Gold price drops to month-low: planning implications for mine project teams
Reviewed by Tom Sullivan

First reported on MINING.com
30 Second Briefing
Gold fell below $5,000/oz for the first time in a month, with spot prices dropping 3% to $4,836/oz and silver sliding a similar 3% to under $80/oz as inflation fears cloud the US Federal Reserve’s rate-cut outlook. Since a late-February strike on Iran, gold has retreated over 6% from an initial surge above $5,400/oz, pressured by higher energy costs and expectations that elevated rates will persist.
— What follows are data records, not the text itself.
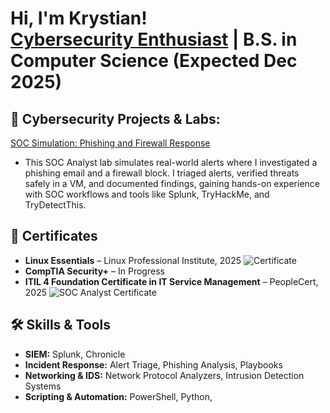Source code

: <h1>Hi, I'm Krystian! <br/><a href="https://github.com/krystianczaja">Cybersecurity Enthusiast</a> | B.S. in Computer Science (Expected Dec 2025)</h1>

<h2>🔐 Cybersecurity Projects & Labs:</h2>

[SOC Simulation: Phishing and Firewall Response](https://github.com/Krystianczaja/SocAnalystPhishingLab)

  
  - This SOC Analyst lab simulates real-world alerts where I investigated a phishing email and a firewall block. I triaged alerts, verified threats safely in a VM, and documented findings, gaining hands-on experience with SOC workflows and tools like Splunk, TryHackMe, and TryDetectThis.

<h2>📜 Certificates</h2>

- **Linux Essentials** – Linux Professional Institute, 2025
![Certificate](https://i.imgur.com/ndSvsbu.png)
- **CompTIA Security+** – In Progress  
- **ITIL 4 Foundation Certificate in IT Service Management** – PeopleCert, 2025
![SOC Analyst Certificate](https://i.imgur.com/x2ZYBJr.png)


<h2>🛠️ Skills & Tools</h2>

- **SIEM:** Splunk, Chronicle  
- **Incident Response:** Alert Triage, Phishing Analysis, Playbooks  
- **Networking & IDS:** Network Protocol Analyzers, Intrusion Detection Systems  
- **Scripting & Automation:** PowerShell, Python,

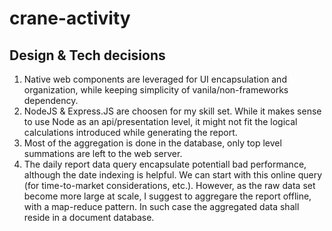 # crane-activity

## Design & Tech decisions
1. Native web components are leveraged for UI encapsulation and organization, while keeping simplicity of vanila/non-frameworks dependency.
2. NodeJS & Express.JS are choosen for my skill set. While it makes sense to use Node as an api/presentation level, it might not fit the logical calculations introduced while generating the report.
3. Most of the aggregation is done in the database, only top level summations are left to the web server.
4. The daily report data query encapsulate potentiall bad performance, although the date indexing is helpful. We can start with this online query (for time-to-market considerations, etc.). However, as the raw data set become more large at scale, I suggest to aggregare the report offline, with a map-reduce pattern. In such case the aggregated data shall reside in a document database.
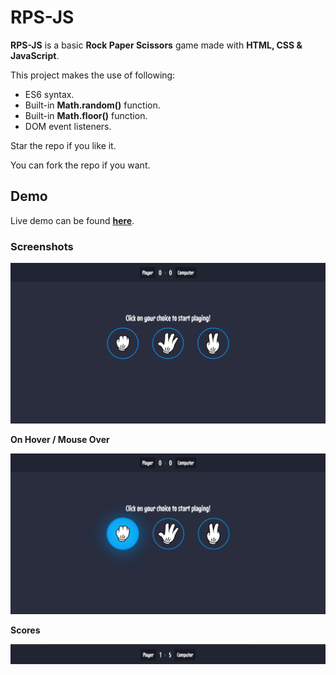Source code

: # RPS-JS

**RPS-JS** is a basic **Rock Paper Scissors** game made with **HTML, CSS & JavaScript**.

This project makes the use of following:

- ES6 syntax.
- Built-in **Math.random()** function.
- Built-in **Math.floor()** function.
- DOM event listeners.

Star the repo if you like it.

You can fork the repo if you want.

## Demo

Live demo can be found [**here**](https://rps-js-app.netlify.app/).

### Screenshots

<img src="./src/scrnsht1.png">

**On Hover / Mouse Over**

<img src="./src/hover.png">

**Scores**

<img src="./src/scores.png">
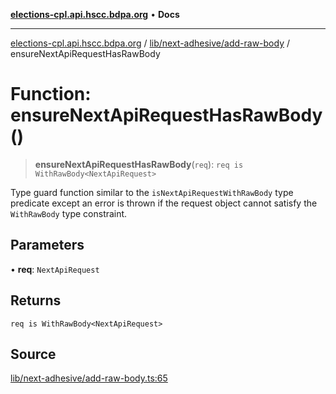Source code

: [**elections-cpl.api.hscc.bdpa.org**](../../../../README.md) • **Docs**

***

[elections-cpl.api.hscc.bdpa.org](../../../../README.md) / [lib/next-adhesive/add-raw-body](../README.md) / ensureNextApiRequestHasRawBody

# Function: ensureNextApiRequestHasRawBody()

> **ensureNextApiRequestHasRawBody**(`req`): `req is WithRawBody<NextApiRequest>`

Type guard function similar to the `isNextApiRequestWithRawBody` type
predicate except an error is thrown if the request object cannot satisfy the
`WithRawBody` type constraint.

## Parameters

• **req**: `NextApiRequest`

## Returns

`req is WithRawBody<NextApiRequest>`

## Source

[lib/next-adhesive/add-raw-body.ts:65](https://github.com/nhscc/elections_cpl.api.hscc.bdpa.org/blob/46ed5b306a3fd199be2bd28706c3da03542c6da3/lib/next-adhesive/add-raw-body.ts#L65)
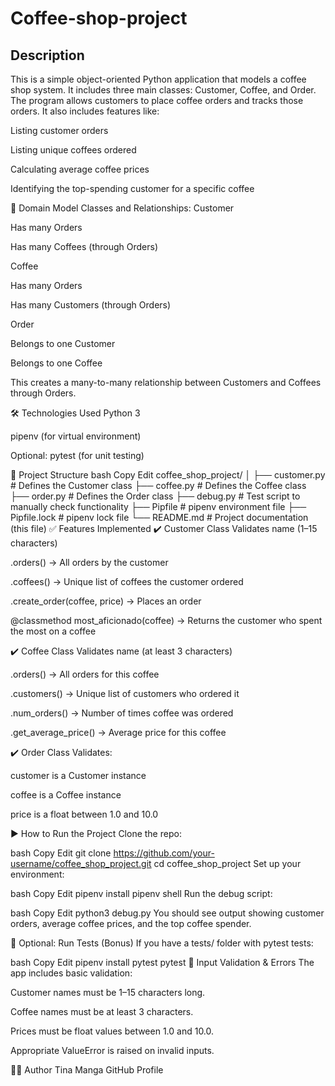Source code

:# Coffee-shop-project

## Description
This is a simple object-oriented Python application that models a coffee shop system. It includes three main classes: Customer, Coffee, and Order. The program allows customers to place coffee orders and tracks those orders. It also includes features like:

Listing customer orders

Listing unique coffees ordered

Calculating average coffee prices

Identifying the top-spending customer for a specific coffee

🧠 Domain Model
Classes and Relationships:
Customer

Has many Orders

Has many Coffees (through Orders)

Coffee

Has many Orders

Has many Customers (through Orders)

Order

Belongs to one Customer

Belongs to one Coffee

This creates a many-to-many relationship between Customers and Coffees through Orders.

🛠️ Technologies Used
Python 3

pipenv (for virtual environment)

Optional: pytest (for unit testing)

📁 Project Structure
bash
Copy
Edit
coffee_shop_project/
│
├── customer.py        # Defines the Customer class
├── coffee.py          # Defines the Coffee class
├── order.py           # Defines the Order class
├── debug.py           # Test script to manually check functionality
├── Pipfile            # pipenv environment file
├── Pipfile.lock       # pipenv lock file
└── README.md          # Project documentation (this file)
✅ Features Implemented
✔️ Customer Class
Validates name (1–15 characters)

.orders() → All orders by the customer

.coffees() → Unique list of coffees the customer ordered

.create_order(coffee, price) → Places an order

@classmethod most_aficionado(coffee) → Returns the customer who spent the most on a coffee

✔️ Coffee Class
Validates name (at least 3 characters)

.orders() → All orders for this coffee

.customers() → Unique list of customers who ordered it

.num_orders() → Number of times coffee was ordered

.get_average_price() → Average price for this coffee

✔️ Order Class
Validates:

customer is a Customer instance

coffee is a Coffee instance

price is a float between 1.0 and 10.0

▶️ How to Run the Project
Clone the repo:

bash
Copy
Edit
git clone https://github.com/your-username/coffee_shop_project.git
cd coffee_shop_project
Set up your environment:

bash
Copy
Edit
pipenv install
pipenv shell
Run the debug script:

bash
Copy
Edit
python3 debug.py
You should see output showing customer orders, average coffee prices, and the top coffee spender.

🧪 Optional: Run Tests (Bonus)
If you have a tests/ folder with pytest tests:

bash
Copy
Edit
pipenv install pytest
pytest
🚫 Input Validation & Errors
The app includes basic validation:

Customer names must be 1–15 characters long.

Coffee names must be at least 3 characters.

Prices must be float values between 1.0 and 10.0.

Appropriate ValueError is raised on invalid inputs.

🙋‍♀️ Author
Tina Manga
GitHub Profile

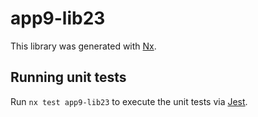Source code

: # app9-lib23

This library was generated with [Nx](https://nx.dev).

## Running unit tests

Run `nx test app9-lib23` to execute the unit tests via [Jest](https://jestjs.io).
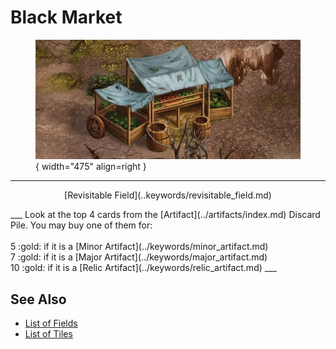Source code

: # Black Market

<figure markdown="span">

![Black Market Map Location](../assets/locations-black_market.webp){ width="475" align=right }

</figure>

___
<p style="text-align: center;" markdown>[Revisitable Field](..keywords/revisitable_field.md)</p>
___
Look at the top 4 cards from the [Artifact](../artifacts/index.md) Discard Pile. You may buy one of them for:<br><br>5 :gold: if it is a [Minor Artifact](../keywords/minor_artifact.md)<br>7 :gold: if it is a [Major Artifact](../keywords/major_artifact.md)<br>10 :gold: if it is a [Relic Artifact](../keywords/relic_artifact.md)
___


## See Also

- [List of Fields](index.md)
- [List of Tiles](../tiles/index.md)
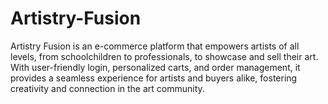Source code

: # Artistry-Fusion
Artistry Fusion is an e-commerce platform that empowers artists of all levels, from schoolchildren to professionals, to showcase and sell their art. With user-friendly login, personalized carts, and order management, it provides a seamless experience for artists and buyers alike, fostering creativity and connection in the art community.
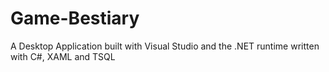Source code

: # Game-Bestiary
 A Desktop Application built with Visual Studio and the .NET runtime written with C#, XAML and TSQL
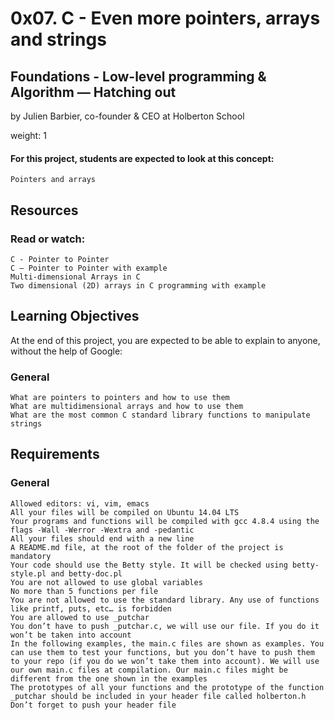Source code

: # 0x07. C - Even more pointers, arrays and strings

## Foundations - Low-level programming & Algorithm ― Hatching out

by Julien Barbier, co-founder & CEO at Holberton School

weight: 1

#### For this project, students are expected to look at this concept:

    Pointers and arrays

## Resources

### Read or watch:

    C - Pointer to Pointer
    C – Pointer to Pointer with example
    Multi-dimensional Arrays in C
    Two dimensional (2D) arrays in C programming with example

## Learning Objectives

At the end of this project, you are expected to be able to explain to anyone, without the help of Google:
### General

    What are pointers to pointers and how to use them
    What are multidimensional arrays and how to use them
    What are the most common C standard library functions to manipulate strings

## Requirements
### General

    Allowed editors: vi, vim, emacs
    All your files will be compiled on Ubuntu 14.04 LTS
    Your programs and functions will be compiled with gcc 4.8.4 using the flags -Wall -Werror -Wextra and -pedantic
    All your files should end with a new line
    A README.md file, at the root of the folder of the project is mandatory
    Your code should use the Betty style. It will be checked using betty-style.pl and betty-doc.pl
    You are not allowed to use global variables
    No more than 5 functions per file
    You are not allowed to use the standard library. Any use of functions like printf, puts, etc… is forbidden
    You are allowed to use _putchar
    You don’t have to push _putchar.c, we will use our file. If you do it won’t be taken into account
    In the following examples, the main.c files are shown as examples. You can use them to test your functions, but you don’t have to push them to your repo (if you do we won’t take them into account). We will use our own main.c files at compilation. Our main.c files might be different from the one shown in the examples
    The prototypes of all your functions and the prototype of the function _putchar should be included in your header file called holberton.h
    Don’t forget to push your header file
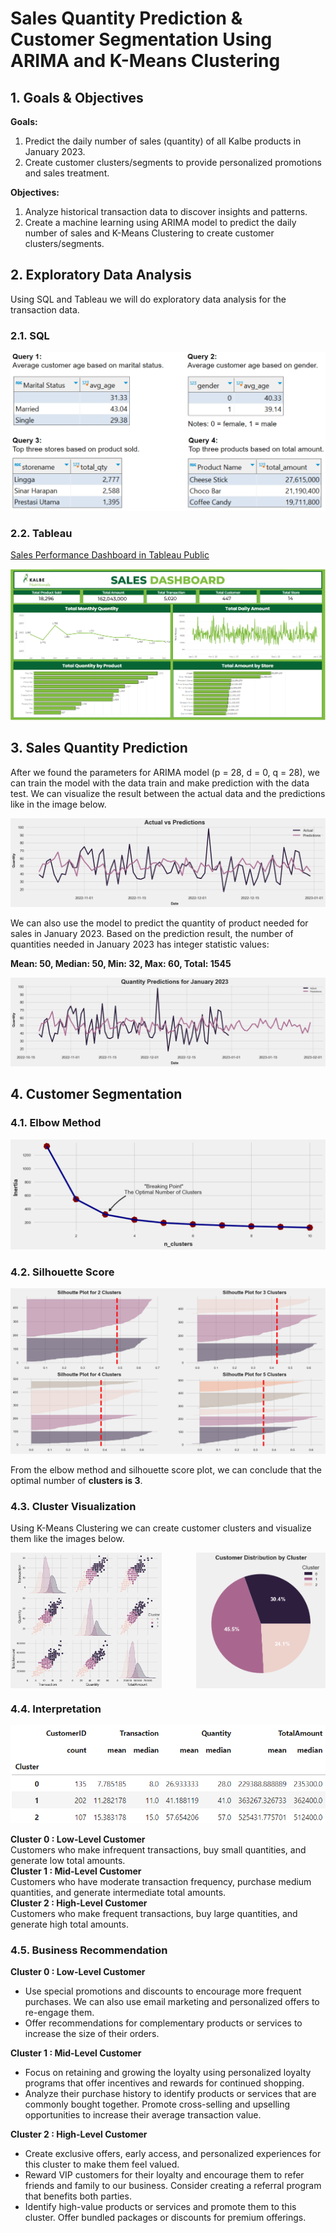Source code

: # Sales Quantity Prediction & Customer Segmentation Using ARIMA and K-Means Clustering

## 1. Goals & Objectives
**Goals:**
1. Predict the daily number of sales (quantity) of all Kalbe products in January 2023.
2. Create customer clusters/segments to provide personalized promotions and sales treatment.

**Objectives:**
1. Analyze historical transaction data to discover insights and patterns.
2. Create a machine learning using ARIMA model to predict the daily number of sales and K-Means Clustering to create customer clusters/segments.

## 2. Exploratory Data Analysis
Using SQL and Tableau we will do exploratory data analysis for the transaction data.
### 2.1. SQL
<p align="center"><img src="images/SQL.png" alt="SQL for Data Transaction"></p>

### 2.2. Tableau
[Sales Performance Dashboard in Tableau Public](https://public.tableau.com/app/profile/oktavian.dwi.putra/viz/KalbeNutrionals-SalesPerformanceDashboard/Dashboard)
<p align="center"><img src="images/Sales Performance Dashboard.png" alt="Sales Perfromance Dashboard Using Tableau"></p>

## 3. Sales Quantity Prediction
After we found the parameters for ARIMA model (p = 28, d = 0, q = 28), we can train the model with the data train and make prediction with the data test. We can visualize the result between the actual data and the predictions like in the image below.
<p align="center"><img src="images/Actual Vs Predictions.png" alt="The Number of Products Sold Actual Vs Predictions"></p>

We can also use the model to predict the quantity of product needed for sales in January 2023. Based on the prediction result, the number of quantities needed in January 2023 has integer statistic values:<br>

**Mean: 50, Median: 50, Min: 32, Max: 60, Total: 1545**
<p align="center"><img src="images/Quantity Predictions for January 2023.png" alt="Quantity Predictions for January 2023"></p>

## 4. Customer Segmentation
### 4.1. Elbow Method
<img src="images/Elbow Method.png" alt="Elbow Method">

### 4.2. Silhouette Score
<img src="images/Silhouette Score.png" alt="Silhouette Score">

From the elbow method and silhouette score plot, we can conclude that the optimal number of **clusters is 3**.

### 4.3. Cluster Visualization
Using K-Means Clustering we can create customer clusters and visualize them like the images below.
<div style="display: flex; justify-content: space-between;">
  <img src="images/Pairplot Cluster.png" alt="Pairplot Cluster" style="width: 48%;" >
  <img src="images/Pie Chart Cluster.png" alt="Pie Chart Cluster" style="width: 41%;">
</div>

### 4.4. Interpretation
<img src="images/Cluster Interpretation.png" alt="Cluster Interpretation">

**Cluster 0	: Low-Level Customer**<br>
Customers who make infrequent transactions, buy small quantities, and generate low total amounts.<br>
**Cluster 1	: Mid-Level Customer**<br>
Customers who have moderate transaction frequency, purchase medium quantities, and generate intermediate total amounts.<br>
**Cluster 2	: High-Level Customer** <br>
Customers who make frequent transactions, buy large quantities, and generate high total amounts.

### 4.5. Business Recommendation

**Cluster 0	: Low-Level Customer**<br>
- Use special promotions and discounts to encourage more frequent purchases. We can also use email marketing and personalized offers to re-engage them.<br>
- Offer recommendations for complementary products or services to increase the size of their orders.<br>

**Cluster 1	: Mid-Level Customer**<br>
- Focus on retaining and growing the loyalty using personalized loyalty programs that offer incentives and rewards for continued shopping.<br>
- Analyze their purchase history to identify products or services that are commonly bought together. Promote cross-selling and upselling opportunities to increase their average transaction value.<br>

**Cluster 2	: High-Level Customer** <br>
- Create exclusive offers, early access, and personalized experiences for this cluster to make them feel valued.<br>
- Reward VIP customers for their loyalty and encourage them to refer friends and family to our business. Consider creating a referral program that benefits both parties.<br>
- Identify high-value products or services and promote them to this cluster. Offer bundled packages or discounts for premium offerings.











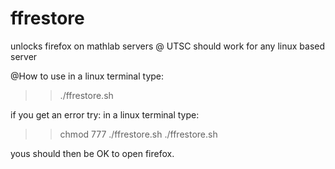 # ffrestore
unlocks firefox on mathlab servers @ UTSC
should work for any linux based server

@How to use
in a linux terminal type:
>> ./ffrestore.sh

if you get an error try:
in a linux terminal type:
>> chmod 777 ./ffrestore.sh
>> ./ffrestore.sh

yous should then be OK to open firefox.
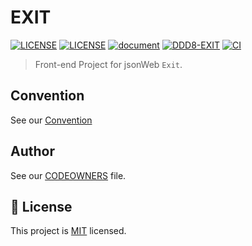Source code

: <h1>EXIT</h1>   

[![LICENSE](https://img.shields.io/badge/version-1.0-blue.svg?cacheSeconds=2592000)](https://www.spaceone.org/docs/guides) 
[![LICENSE](https://img.shields.io/badge/License-MIT-yellow.svg)]() 
[![document](https://img.shields.io/badge/documentation-yes-brightgreen.svg)]()
[![DDD8-EXIT](https://img.shields.io/endpoint?url=https://cloud.cypress.io/badge/simple/vbwwaz/main&style=flat&logo=cypress)](https://cloud.cypress.io/projects/vbwwaz/runs)
[![CI](https://github.com/DDD-Community/jsonWeb-front/actions/workflows/ci.yml/badge.svg?branch=main)](https://github.com/DDD-Community/jsonWeb-front/actions/workflows/ci.yml)

> Front-end Project for jsonWeb `Exit`.
> <br>

## Convention

See our [Convention](https://github.com/DDD-Community/jsonWeb-front/wiki/convention)

## Author

See our [CODEOWNERS](./.github/CODEOWNERS) file.

## 📝 License

This project is [MIT](https://www.apache.org/licenses/MIT) licensed.
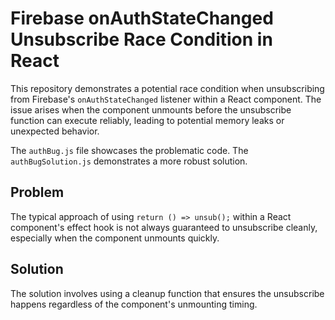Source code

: # Firebase onAuthStateChanged Unsubscribe Race Condition in React

This repository demonstrates a potential race condition when unsubscribing from Firebase's `onAuthStateChanged` listener within a React component.  The issue arises when the component unmounts before the unsubscribe function can execute reliably, leading to potential memory leaks or unexpected behavior.

The `authBug.js` file showcases the problematic code. The `authBugSolution.js` demonstrates a more robust solution.

## Problem

The typical approach of using `return () => unsub();` within a React component's effect hook is not always guaranteed to unsubscribe cleanly, especially when the component unmounts quickly.

## Solution

The solution involves using a cleanup function that ensures the unsubscribe happens regardless of the component's unmounting timing.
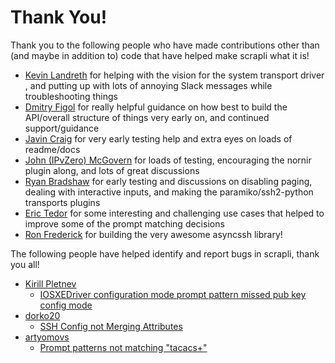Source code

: # Thank You!

Thank you to the following people who have made contributions other than (and maybe in addition to) code that have
 helped make scrapli what it is!
 
- [Kevin Landreth](https://github.com/CrackerJackMack) for helping with the vision for the system transport driver
, and putting up with lots of annoying Slack messages while troubleshooting things
- [Dmitry Figol](https://github.com/dmfigol) for really helpful guidance on how best to build the API/overall
 structure of things very early on, and continued support/guidance
- [Javin Craig](https://github.com/javincraig) for very early testing help and extra eyes on loads of readme/docs
- [John (IPvZero) McGovern](https://github.com/IPvZero) for loads of testing, encouraging the nornir plugin along, and
 lots of great discussions
- [Ryan Bradshaw](https://github.com/rbraddev) for early testing and discussions on disabling paging, dealing with
 interactive inputs, and making the paramiko/ssh2-python transports plugins
- [Eric Tedor](https://github.com/etedor) for some interesting and challenging use cases that helped to improve some
 of the prompt matching decisions
- [Ron Frederick](https://github.com/ronf) for building the very awesome asyncssh library!
 
 
The following people have helped identify and report bugs in scrapli, thank you all!

- [Kirill Pletnev](https://github.com/horseinthesky)
  - [IOSXEDriver configuration mode prompt pattern missed pub key config mode](https://github.com/carlmontanari/scrapli/issues/18)
- [dorko20](https://github.com/dorko20)
  - [SSH Config not Merging Attributes](https://github.com/carlmontanari/scrapli/issues/21)
- [artyomovs](https://github.com/artyomovs)
  - [Prompt patterns not matching "tacacs+"](https://github.com/carlmontanari/scrapli/issues/23)
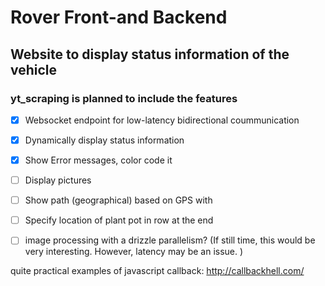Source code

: # Rover Front-and Backend

## Website to display status information of the vehicle


### yt_scraping is planned to include the features
- [x] Websocket endpoint for low-latency bidirectional coummunication
- [x] Dynamically display status information
- [x] Show Error messages, color code it
- [ ] Display pictures
- [ ] Show path (geographical) based on GPS with 
- [ ] Specify location of plant pot in row at the end
- [ ] image processing with a drizzle parallelism? (If still time, this would be very interesting. However, latency may be an issue. )



quite practical examples of javascript callback: http://callbackhell.com/
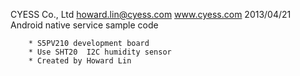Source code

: CYESS Co., Ltd  howard.lin@cyess.com
www.cyess.com
2013/04/21
	Android native service sample code
	
		* S5PV210 development board
		* Use SHT20  I2C humidity sensor
		* Created by Howard Lin
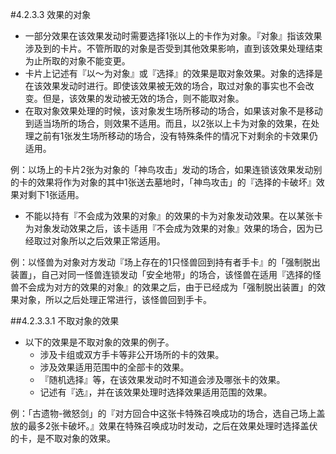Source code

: #4.2.3.3        效果的对象
* 一部分效果在该效果发动时需要选择1张以上的卡作为对象。『对象』指该效果涉及到的卡片。不管所取的对象是否受到其他效果影响，直到该效果处理结束为止所取的对象不能变更。
* 卡片上记述有『以～为对象』或『选择』的效果是取对象效果。对象的选择是在该效果发动时进行。即使该效果被无效的场合，取过对象的事实也不会改变。但是，该效果的发动被无效的场合，则不能取对象。
* 在取对象效果处理的时候，该对象发生场所移动的场合，如果该对象不是移动到适当场所的场合，则效果不适用。而且，以2张以上卡为对象的效果，在处理之前有1张发生场所移动的场合，没有特殊条件的情况下对剩余的卡效果仍适用。

例：以场上的卡片2张为对象的「神鸟攻击」发动的场合，如果连锁该效果发动别的卡的效果将作为对象的其中1张送去墓地时，「神鸟攻击」的『选择的卡破坏』效果对剩下1张适用。
* 不能以持有『不会成为效果的对象』的效果的卡为对象发动效果。在以某张卡为对象发动效果之后，该卡适用『不会成为效果的对象』效果的场合，因为已经取过对象所以之后效果正常适用。

例：以怪兽为对象对方发动『场上存在的1只怪兽回到持有者手卡』的「强制脱出装置」，自己对同一怪兽连锁发动「安全地带」的场合，该怪兽在适用『选择的怪兽不会成为对方的效果的对象』的效果之后，由于已经成为「强制脱出装置」的效果对象，所以之后处理正常进行，该怪兽回到手卡。

##4.2.3.3.1        不取对象的效果
* 以下的效果是不取对象的效果的例子。
    * 涉及卡组或双方手卡等非公开场所的卡的效果。
    * 涉及效果适用范围中的全部卡的效果。
    * 『随机选择』等，在该效果发动时不知道会涉及哪张卡的效果。
    * 记述有『选』，并在该效果处理时选择效果适用范围的效果。

例：「古遗物-微怒剑」的『对方回合中这张卡特殊召唤成功的场合，选自己场上盖放的最多2张卡破坏。』效果在特殊召唤成功时发动，之后在效果处理时选择盖伏的卡，是不取对象的效果。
Despite the pullback, prices remain about 15% higher year-to-date, with JPMorgan, BNP Paribas and UBS still targeting $6,000–$6,300/oz by end-2026.
Technical Brief
- Silver mirrored the move with an intraday decline of ~3% to sub‑$80/oz levels.
- Price action has been range‑bound in recent sessions as traders balance Middle East conflict risk against inflation.
- Higher energy prices from regional supply‑chain disruption are feeding inflation, constraining the US Fed’s scope to cut.
- High nominal gold prices increase the risk of prolonged elevated policy rates, reducing appeal of non‑yielding bullion holdings.
Our Take
With gold still up about 15% year-to-date despite the recent 3% intraday drop, project developers in gold-heavy jurisdictions like Canada and the USA in our database are likely to keep long-term price assumptions closer to recent highs rather than reverting to pre-2024 levels in their economic models.
The move in silver below the $80/oz mark, combined with a 3% daily fall, will pressure marginal silver-linked critical minerals projects in countries such as Peru to re-examine by-product credit assumptions that have underpinned feasibility work in several of our recent Mining category entries.
Given that this piece sits among 1695 keyword-matched items on gold and silver, the current pullback still leaves bullion prices well above levels used in many older project studies in our coverage, which may translate into reserve upgrades or mine-life extensions if operators choose to re-optimise pit shells and cut-off grades.
Prepared by collating external sources, AI-assisted tools, and Geomechanics.io’s proprietary mining database, then reviewed for technical accuracy & edited by our geotechnical team.